**Records:**
•••••
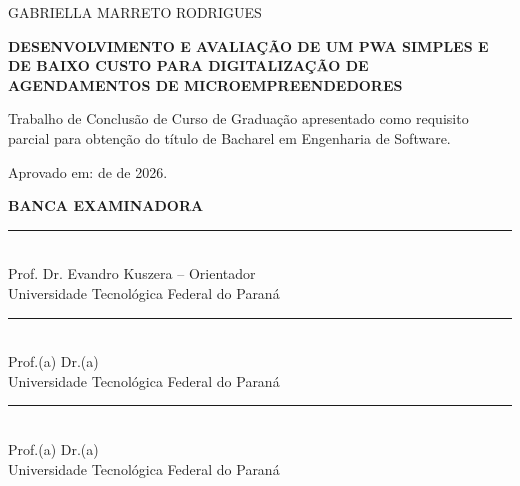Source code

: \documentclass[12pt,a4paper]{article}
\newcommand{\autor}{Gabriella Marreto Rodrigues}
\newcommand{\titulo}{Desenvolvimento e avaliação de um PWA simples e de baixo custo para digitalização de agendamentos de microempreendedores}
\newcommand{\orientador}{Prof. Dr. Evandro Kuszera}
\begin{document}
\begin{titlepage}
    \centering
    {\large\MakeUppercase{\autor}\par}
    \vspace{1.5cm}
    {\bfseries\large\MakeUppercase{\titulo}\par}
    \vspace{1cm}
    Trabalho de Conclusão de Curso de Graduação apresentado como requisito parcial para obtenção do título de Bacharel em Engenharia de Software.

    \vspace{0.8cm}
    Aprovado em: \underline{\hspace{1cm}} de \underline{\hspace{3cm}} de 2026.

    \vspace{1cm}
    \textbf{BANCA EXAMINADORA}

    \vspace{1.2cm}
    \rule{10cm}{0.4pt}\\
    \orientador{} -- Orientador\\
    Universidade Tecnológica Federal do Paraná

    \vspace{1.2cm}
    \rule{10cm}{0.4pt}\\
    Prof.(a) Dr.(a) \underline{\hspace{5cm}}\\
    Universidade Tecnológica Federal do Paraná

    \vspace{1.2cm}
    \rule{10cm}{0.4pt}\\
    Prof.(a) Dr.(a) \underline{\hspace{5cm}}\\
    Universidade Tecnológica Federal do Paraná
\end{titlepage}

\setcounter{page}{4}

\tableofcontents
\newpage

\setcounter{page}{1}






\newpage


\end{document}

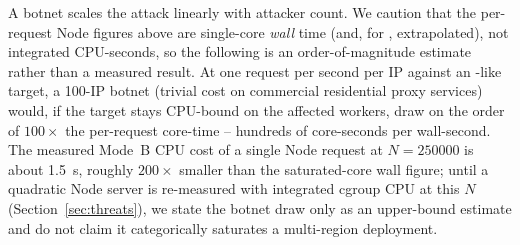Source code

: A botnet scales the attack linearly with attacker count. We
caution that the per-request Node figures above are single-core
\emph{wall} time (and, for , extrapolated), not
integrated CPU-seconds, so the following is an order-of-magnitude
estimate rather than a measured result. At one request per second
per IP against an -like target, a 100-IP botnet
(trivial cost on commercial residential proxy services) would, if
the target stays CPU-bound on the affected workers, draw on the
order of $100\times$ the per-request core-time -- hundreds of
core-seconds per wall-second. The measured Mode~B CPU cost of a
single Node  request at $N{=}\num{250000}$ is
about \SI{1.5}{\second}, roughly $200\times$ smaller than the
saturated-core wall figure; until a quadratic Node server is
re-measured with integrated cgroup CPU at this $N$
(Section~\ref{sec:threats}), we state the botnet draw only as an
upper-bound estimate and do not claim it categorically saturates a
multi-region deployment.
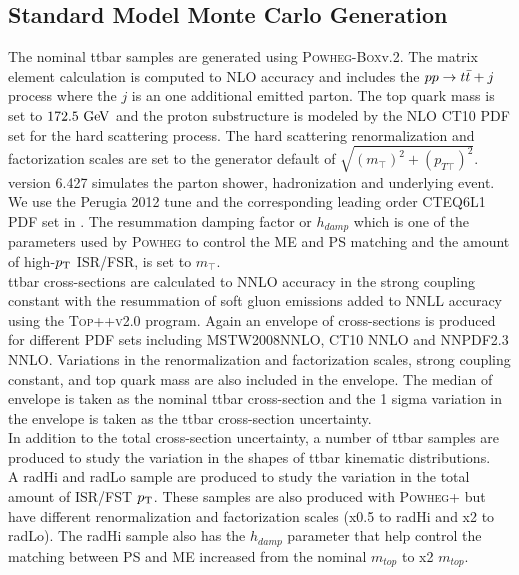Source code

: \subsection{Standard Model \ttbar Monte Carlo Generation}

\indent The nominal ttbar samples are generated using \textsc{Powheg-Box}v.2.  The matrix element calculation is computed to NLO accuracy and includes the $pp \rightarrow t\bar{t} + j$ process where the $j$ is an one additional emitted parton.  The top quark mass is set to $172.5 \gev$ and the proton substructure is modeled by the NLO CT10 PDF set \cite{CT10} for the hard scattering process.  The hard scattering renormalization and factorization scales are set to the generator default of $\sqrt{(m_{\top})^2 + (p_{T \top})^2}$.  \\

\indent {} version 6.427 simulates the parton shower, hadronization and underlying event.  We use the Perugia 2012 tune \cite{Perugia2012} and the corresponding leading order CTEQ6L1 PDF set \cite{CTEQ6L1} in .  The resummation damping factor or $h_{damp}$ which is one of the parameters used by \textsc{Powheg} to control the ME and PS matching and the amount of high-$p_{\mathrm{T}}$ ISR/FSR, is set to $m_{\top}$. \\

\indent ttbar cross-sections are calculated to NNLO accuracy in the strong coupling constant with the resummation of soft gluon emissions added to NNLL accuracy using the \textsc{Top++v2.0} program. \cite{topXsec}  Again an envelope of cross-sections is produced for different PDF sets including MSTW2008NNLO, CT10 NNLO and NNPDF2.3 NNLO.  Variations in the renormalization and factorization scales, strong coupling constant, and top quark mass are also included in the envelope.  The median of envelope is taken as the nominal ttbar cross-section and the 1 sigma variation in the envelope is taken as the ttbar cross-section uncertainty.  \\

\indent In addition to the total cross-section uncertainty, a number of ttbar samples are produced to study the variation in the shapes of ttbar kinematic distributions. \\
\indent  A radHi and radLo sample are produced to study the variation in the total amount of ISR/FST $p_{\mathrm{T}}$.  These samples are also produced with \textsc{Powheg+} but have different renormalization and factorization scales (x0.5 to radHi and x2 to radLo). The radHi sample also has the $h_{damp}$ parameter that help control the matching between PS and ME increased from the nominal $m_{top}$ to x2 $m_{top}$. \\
•••••
**Your task:**
Among the lines above, find those with the word "target" and list them.

**Your solution:**
per IP against an -like target, a 100-IP botnet
the target stays CPU-bound on the affected workers, draw on the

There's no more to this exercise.